Sin más arremetió contra la mesa. Esa mesa de dibujos
imperfectos ahora estaba vacía. Se sentó, se desabrochó el cuello de la camisa
y suspiro. Tantas estaciones de lunas rotas por el quehacer vago de las horas.
Todo estaba perdido, eso pensaba él. Hoy no silbaría cuando los pajarillos retozaran
en su balcón de geranios mal heridos por una vejez presente.

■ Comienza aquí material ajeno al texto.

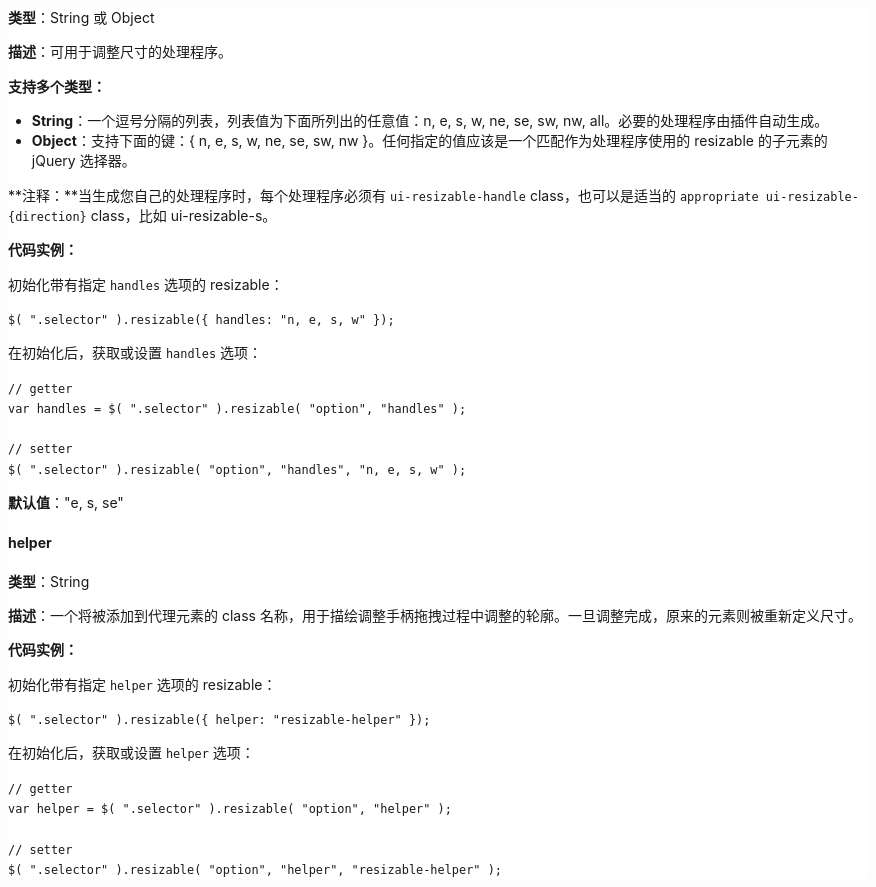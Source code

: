 **类型**：String 或 Object

**描述**：可用于调整尺寸的处理程序。


**支持多个类型：**

*   **String**：一个逗号分隔的列表，列表值为下面所列出的任意值：n, e, s, w, ne, se, sw, nw, all。必要的处理程序由插件自动生成。
*   **Object**：支持下面的键：{ n, e, s, w, ne, se, sw, nw }。任何指定的值应该是一个匹配作为处理程序使用的 resizable 的子元素的 jQuery 选择器。

**注释：**当生成您自己的处理程序时，每个处理程序必须有 `ui-resizable-handle` class，也可以是适当的 `appropriate ui-resizable-{direction}` class，比如 ui-resizable-s。

**代码实例：**

初始化带有指定 `handles` 选项的 resizable：

```
$( ".selector" ).resizable({ handles: "n, e, s, w" });

```

在初始化后，获取或设置 `handles` 选项：

```
// getter
var handles = $( ".selector" ).resizable( "option", "handles" );

// setter
$( ".selector" ).resizable( "option", "handles", "n, e, s, w" );

```

**默认值**："e, s, se"


#### helper

**类型**：String

**描述**：一个将被添加到代理元素的 class 名称，用于描绘调整手柄拖拽过程中调整的轮廓。一旦调整完成，原来的元素则被重新定义尺寸。


**代码实例：**

初始化带有指定 `helper` 选项的 resizable：

```
$( ".selector" ).resizable({ helper: "resizable-helper" });

```

在初始化后，获取或设置 `helper` 选项：

```
// getter
var helper = $( ".selector" ).resizable( "option", "helper" );

// setter
$( ".selector" ).resizable( "option", "helper", "resizable-helper" );

```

Pero su alma aun
inhalaba el aliento de aquella juventud ida. Salió de su casa dejando la puerta
abierta. Si abierta para que aquellos garabatos de años desaparecieran en el
conjuro de la luna. El bullicio de gente en la calle era demoledor para sus sentidos
pero había algo, sí, algo…la música de otros lugares tomaba un escenario amplio
de la vida, de lo que queda por hacer. Se detuvo y un cierto remordimiento lo
atizaba
para que retornara…si, volver a esa vieja casa de puerta abierta. Entró, todo
estaba en su sitio. El olvido es quejumbre que nos deshereda del aire que se
respira. Solo, cansado se fue a la mesa y se sentó. De nuevo se desabrochó el
cuello de la camina y el comienzo
de su última obra. Sus manos temblorosas lo llevaban a un pincel y la oscuridad
de sus ojos a tonalidades grisáceas. Ya está bien, se dijo. Se dio la vuelta y
visualizó
una maleta, una maleta heredada de no sabe quién. Llevaba ahí años y años,
tantos que su superficie estaba todo agrietada. Ya no hay tiempo, se dijo.
Metió sus últimos dibujos en ella y se fue dejando la puerta abierta. Miro la
luna, una luna llorona, ausente a sus pisadas entre los viandantes. Otra vez
escuchó el concierto, otra vez se detuvo. Abrió la maletas y ojos de
buitres se aproximaron mientras el caía, caía en la nada.